# A GIS-based framework that identifies priority areas for stormwater management near MS4 sewer sites in Washington, DC.
By Jonathan Kvilhaug and Lucy Meyer

Version 1.1 (December 2019)

---------------------------------------------------------------------------------------------------------

## Objective: 

The pollution of urban rivers in Washington DC is classifiable by two distinct sources and their corresponding infrastructure. DC, like many urban areas, has a large share of impervious surfaces which prevent the infiltration of rainwater during storms. As a consequence, large volumes of rainwater have the ability to accumulate during and after storms which overwhelms existing infrastructure and results in the release of mixed excess stormwater and raw sewage to the Potomac River and its tributaries. The objective of this study is to develop a simplified tool that identifies water pollution severity at sewer outflow sites. The model will assess sewer outflow points across DC and provide a weighted multi-criteria analysis of at-risk areas based on watershed, sewershed, and vulnerable communities. Moreover, this analysis is aggragated at the Census Tract scale.

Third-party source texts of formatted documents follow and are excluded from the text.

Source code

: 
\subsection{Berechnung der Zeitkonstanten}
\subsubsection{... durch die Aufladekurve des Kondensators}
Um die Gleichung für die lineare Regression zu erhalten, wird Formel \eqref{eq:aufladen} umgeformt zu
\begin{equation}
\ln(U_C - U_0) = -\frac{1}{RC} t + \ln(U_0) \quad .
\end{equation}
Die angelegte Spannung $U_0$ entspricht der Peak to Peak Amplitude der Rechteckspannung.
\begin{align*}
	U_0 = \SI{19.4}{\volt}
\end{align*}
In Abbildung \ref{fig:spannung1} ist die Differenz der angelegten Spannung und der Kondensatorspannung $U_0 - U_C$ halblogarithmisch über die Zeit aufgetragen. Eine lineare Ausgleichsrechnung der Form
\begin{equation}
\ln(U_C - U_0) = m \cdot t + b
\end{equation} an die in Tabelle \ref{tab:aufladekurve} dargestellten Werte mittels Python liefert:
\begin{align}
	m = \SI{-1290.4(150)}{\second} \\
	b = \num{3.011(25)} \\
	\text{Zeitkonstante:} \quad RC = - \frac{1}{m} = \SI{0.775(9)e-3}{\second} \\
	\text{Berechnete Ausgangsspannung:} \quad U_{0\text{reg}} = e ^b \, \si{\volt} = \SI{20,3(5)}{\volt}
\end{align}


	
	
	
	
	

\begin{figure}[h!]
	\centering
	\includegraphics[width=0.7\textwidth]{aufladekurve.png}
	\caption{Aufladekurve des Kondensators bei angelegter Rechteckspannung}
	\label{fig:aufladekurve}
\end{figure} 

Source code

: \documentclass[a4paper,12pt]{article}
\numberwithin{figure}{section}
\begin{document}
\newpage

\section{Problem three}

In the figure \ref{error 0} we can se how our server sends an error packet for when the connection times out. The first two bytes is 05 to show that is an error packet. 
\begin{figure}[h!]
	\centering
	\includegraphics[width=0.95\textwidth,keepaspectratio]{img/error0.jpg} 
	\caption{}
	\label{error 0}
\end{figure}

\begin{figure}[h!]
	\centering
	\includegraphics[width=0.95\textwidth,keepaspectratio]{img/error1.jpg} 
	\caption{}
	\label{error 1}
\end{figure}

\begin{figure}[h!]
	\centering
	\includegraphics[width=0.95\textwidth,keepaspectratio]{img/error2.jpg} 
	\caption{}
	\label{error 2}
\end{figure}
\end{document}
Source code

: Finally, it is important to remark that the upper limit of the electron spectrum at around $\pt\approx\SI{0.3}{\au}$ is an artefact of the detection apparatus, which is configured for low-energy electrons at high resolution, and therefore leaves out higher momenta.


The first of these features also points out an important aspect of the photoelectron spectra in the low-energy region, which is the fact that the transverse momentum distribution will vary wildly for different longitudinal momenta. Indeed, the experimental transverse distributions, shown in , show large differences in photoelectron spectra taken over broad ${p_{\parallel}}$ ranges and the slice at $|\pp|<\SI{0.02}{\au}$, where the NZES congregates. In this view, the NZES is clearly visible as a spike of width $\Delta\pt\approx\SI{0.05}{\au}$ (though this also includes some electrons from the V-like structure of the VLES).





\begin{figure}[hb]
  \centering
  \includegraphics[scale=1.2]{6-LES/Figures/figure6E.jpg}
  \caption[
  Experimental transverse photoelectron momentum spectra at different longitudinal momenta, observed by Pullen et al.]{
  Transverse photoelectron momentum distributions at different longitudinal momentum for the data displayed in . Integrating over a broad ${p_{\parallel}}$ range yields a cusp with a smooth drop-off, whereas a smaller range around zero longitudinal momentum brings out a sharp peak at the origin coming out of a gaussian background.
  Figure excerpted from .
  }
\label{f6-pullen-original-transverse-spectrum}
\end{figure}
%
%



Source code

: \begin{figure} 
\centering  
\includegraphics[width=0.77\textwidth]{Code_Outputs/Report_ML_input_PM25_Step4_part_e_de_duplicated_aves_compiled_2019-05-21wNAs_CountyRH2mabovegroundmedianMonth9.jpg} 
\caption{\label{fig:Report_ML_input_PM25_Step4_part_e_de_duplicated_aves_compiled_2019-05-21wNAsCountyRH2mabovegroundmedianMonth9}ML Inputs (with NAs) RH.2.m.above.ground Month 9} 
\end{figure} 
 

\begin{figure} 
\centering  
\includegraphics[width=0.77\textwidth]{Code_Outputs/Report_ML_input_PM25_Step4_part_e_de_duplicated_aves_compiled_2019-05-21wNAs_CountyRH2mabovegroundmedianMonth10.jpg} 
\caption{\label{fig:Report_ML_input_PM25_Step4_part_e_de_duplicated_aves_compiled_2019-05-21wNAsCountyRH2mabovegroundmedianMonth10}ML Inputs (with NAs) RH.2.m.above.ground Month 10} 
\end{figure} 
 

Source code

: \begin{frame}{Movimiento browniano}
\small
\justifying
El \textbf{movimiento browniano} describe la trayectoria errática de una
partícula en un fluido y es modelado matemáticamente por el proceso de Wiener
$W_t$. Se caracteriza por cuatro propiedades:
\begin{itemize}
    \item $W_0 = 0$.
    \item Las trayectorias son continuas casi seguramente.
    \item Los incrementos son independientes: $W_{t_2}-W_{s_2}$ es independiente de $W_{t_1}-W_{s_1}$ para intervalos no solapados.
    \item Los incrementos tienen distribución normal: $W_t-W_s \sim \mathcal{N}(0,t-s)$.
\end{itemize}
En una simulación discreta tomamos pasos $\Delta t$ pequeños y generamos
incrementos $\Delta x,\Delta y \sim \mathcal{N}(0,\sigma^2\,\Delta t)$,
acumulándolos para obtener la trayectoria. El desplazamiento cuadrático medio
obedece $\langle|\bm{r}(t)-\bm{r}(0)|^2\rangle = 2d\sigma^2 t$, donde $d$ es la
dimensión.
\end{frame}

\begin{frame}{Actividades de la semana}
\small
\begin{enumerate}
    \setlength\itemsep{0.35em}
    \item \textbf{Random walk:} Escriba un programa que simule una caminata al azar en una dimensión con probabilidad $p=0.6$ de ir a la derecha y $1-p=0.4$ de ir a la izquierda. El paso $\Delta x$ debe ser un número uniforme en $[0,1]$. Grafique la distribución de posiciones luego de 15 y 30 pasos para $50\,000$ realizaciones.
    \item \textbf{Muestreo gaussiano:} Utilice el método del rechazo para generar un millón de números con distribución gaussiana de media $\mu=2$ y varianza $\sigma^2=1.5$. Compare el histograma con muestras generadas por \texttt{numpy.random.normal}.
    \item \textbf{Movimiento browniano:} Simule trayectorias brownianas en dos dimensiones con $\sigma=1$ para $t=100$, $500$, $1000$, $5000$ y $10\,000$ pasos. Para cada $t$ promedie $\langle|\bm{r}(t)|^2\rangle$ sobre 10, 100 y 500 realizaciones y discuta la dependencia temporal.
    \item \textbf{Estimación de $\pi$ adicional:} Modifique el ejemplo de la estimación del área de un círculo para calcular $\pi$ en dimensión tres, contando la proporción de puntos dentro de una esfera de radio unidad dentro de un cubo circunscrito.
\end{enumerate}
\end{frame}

---------------------------------------------------------------------------------------------------------


## A. Data Collection

### 1. Analysis Data for Multi-Criteria Evaluation (MCE)
- The *Washington DC 2010 Census Tract* shapefile [^1] will be used as the primary geography for this study. Utilization of median income by census tract attribute in a MCE and in classifying symbology for display. Additional demographic data is included.

- The *Wards of Washington DC* [^2] will be utilized to classify census tracts by their larger municipal groupings, an effective approximate for socio-economic needs. 

- The *Watersheds of Washington DC* are an important evaluative criteria to prioritize intervention in Census Tracts of the MS4. [^3]

- The *Best Management Practices* indicate green infrastructure projects that work to reduce the volume of stormwater runoff that accumulate in the urban landscape. [^4]

### 2. Supplementary Data for Cartographical Analysis

- Geographic data on the extent of *Municipal Separate Storm Sewer Systems* (MS4) [^5] and *Combined Sewer Systems* (CSS) [^6] show the existing stormwater infrastructure and where green infrastructure should be utilized. The CSS shapefile will be used to produce final maps, thus, is for display purposes only.

- The following shapefiles are incorporated for display purposes only to better contextualize later visualizations. The *Municipal boundary of Washington DC* [^7]; the *Waterbodies of the District of Columbia* [^8]; and the *National Parks of the District of Columbia* [^9]. 

***
[^1]: (Source: 2010 Census Tract, US Census Bureau, Open Data DC)

[^2]: (Source: Wards from 2012, DC Office of Planning, Open Data DC)

[^3]: (Source: Watersheds clipped to DC, DC DOEE, Open Data DC)

[^4]: (Source: Best Management Practices, DC DOEE, Open Data DC)

[^5]: (Source: MS4 Sewer Shed, DC DOEE, Open Data DC)

[^6]: (Source: CSS Sewer Boundary, DC DOEE, Open Data DC)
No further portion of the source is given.